LEADERS of the first and only council nationally to get an “outstanding” grade for children’s social care services have approved a move to help other authorities cut persistently high numbers of children being taken into care.

North Yorkshire County Council will receive up to £10m from the government to help Middlesbrough Council and up to five other authorities improve their practice by implementing its pioneering No Wrong Door initiative.

No Wrong Door aims to ensure needs of young people in care are addressed within a single team of trusted and skilled workers, who stay with a young person to prevent care, or as they pass through the care system.

A meeting of North Yorkshire’s executive heard the Department for Education’s Strengthening Families, Protecting Children programme aimed to improve social work practice to enable children to stay safely at home, thriving in stable family circumstances where that is in their best interests.

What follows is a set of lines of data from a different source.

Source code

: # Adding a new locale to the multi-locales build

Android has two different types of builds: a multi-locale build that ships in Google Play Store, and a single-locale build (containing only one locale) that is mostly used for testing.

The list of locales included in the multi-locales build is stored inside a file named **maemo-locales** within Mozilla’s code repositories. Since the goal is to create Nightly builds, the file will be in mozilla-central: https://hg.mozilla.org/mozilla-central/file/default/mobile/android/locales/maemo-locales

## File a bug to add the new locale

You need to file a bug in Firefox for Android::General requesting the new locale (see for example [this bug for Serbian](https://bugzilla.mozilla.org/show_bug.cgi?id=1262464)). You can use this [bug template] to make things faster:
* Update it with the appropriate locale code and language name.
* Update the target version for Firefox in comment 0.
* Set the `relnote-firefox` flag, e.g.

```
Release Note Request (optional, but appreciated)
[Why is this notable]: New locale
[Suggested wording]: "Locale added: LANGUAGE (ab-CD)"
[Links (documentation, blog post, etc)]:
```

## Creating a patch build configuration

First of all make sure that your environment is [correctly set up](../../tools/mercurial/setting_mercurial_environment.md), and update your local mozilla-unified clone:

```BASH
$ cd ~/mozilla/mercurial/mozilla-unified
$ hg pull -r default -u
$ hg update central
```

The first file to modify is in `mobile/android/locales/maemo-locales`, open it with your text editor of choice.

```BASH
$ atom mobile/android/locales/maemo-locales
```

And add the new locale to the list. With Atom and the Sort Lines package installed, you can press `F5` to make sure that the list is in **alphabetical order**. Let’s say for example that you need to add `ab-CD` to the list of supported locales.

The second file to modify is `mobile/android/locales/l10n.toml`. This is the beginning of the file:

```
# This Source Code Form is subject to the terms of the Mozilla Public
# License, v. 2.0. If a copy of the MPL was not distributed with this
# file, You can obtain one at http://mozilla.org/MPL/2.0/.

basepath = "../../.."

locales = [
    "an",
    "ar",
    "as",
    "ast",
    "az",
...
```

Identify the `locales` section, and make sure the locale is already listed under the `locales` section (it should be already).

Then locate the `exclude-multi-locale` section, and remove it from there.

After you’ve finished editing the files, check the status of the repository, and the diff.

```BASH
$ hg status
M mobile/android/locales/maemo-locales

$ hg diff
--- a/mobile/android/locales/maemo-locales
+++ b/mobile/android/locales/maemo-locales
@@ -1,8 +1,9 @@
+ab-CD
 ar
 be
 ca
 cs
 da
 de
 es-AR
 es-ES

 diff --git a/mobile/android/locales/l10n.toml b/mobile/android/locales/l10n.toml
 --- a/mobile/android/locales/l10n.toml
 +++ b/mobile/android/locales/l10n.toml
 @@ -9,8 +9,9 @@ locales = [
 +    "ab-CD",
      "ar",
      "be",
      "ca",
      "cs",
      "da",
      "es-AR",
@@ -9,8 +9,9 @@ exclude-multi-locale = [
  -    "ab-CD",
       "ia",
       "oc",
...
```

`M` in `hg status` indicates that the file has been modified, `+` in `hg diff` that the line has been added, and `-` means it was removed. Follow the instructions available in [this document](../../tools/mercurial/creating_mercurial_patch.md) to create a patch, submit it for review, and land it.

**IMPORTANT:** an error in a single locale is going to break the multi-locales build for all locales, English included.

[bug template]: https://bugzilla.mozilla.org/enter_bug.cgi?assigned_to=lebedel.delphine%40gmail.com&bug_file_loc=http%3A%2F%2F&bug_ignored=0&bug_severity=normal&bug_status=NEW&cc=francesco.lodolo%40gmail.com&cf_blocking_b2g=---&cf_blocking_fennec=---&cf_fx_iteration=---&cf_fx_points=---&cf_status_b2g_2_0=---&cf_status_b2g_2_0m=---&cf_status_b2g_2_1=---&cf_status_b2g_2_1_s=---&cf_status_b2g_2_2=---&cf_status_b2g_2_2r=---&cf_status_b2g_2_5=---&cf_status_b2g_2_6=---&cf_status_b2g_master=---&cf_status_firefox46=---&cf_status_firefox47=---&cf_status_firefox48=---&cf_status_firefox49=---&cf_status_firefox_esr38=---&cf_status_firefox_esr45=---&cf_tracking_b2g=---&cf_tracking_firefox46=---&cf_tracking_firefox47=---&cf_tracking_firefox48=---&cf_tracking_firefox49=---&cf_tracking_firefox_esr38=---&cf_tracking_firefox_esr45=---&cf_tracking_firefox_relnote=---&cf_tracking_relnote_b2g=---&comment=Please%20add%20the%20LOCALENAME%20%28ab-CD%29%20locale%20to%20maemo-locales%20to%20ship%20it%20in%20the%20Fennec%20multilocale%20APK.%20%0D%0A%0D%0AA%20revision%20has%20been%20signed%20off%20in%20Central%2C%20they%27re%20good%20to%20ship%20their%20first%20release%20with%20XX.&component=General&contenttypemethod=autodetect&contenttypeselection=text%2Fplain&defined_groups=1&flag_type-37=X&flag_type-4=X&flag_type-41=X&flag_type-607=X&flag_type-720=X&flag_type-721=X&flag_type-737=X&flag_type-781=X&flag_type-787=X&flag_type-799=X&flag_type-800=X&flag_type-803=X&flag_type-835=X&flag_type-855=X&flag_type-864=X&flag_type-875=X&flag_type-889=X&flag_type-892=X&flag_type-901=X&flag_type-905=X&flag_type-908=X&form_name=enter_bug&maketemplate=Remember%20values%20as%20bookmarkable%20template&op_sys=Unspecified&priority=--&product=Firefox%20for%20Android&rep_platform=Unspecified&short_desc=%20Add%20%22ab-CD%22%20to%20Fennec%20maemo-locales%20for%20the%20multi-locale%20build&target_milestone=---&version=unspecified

The government project is a response to high demand for children’s residential care homes, a sector which has been greatly depleted over the last decade, resulting in many authorities needing to commission costly, external placements.

This has resulted in 220 looked after children being placed in North Yorkshire alone by other local authorities, creating financial challenges which many councils highlights as being among the biggest pressures they are facing.

Councillor Janet Sanderson, the authority’s executive member for children’s services, told members she was “absolutely delighted” that North Yorkshire’s success had been recognised and that the initiative had been selected to support up to six local authorities over the next five years.

The authority’s deputy leader, Councillor Gareth Dadd pressed officers over whether participating in the scheme with a council that failed to successfully implement risked damaging North Yorkshire’s reputation and if it would mean “shipping our best staff out” to help other councils. He said: “In fairness, our first duty is to North Yorkshire.”

Officers said they would train extra staff to carry out the initiative and be working closely with the Department for Education, and if concerns emerged over a council’s ability to implement the scheme there was “a way out that would not affect North Yorkshire’s reputation”.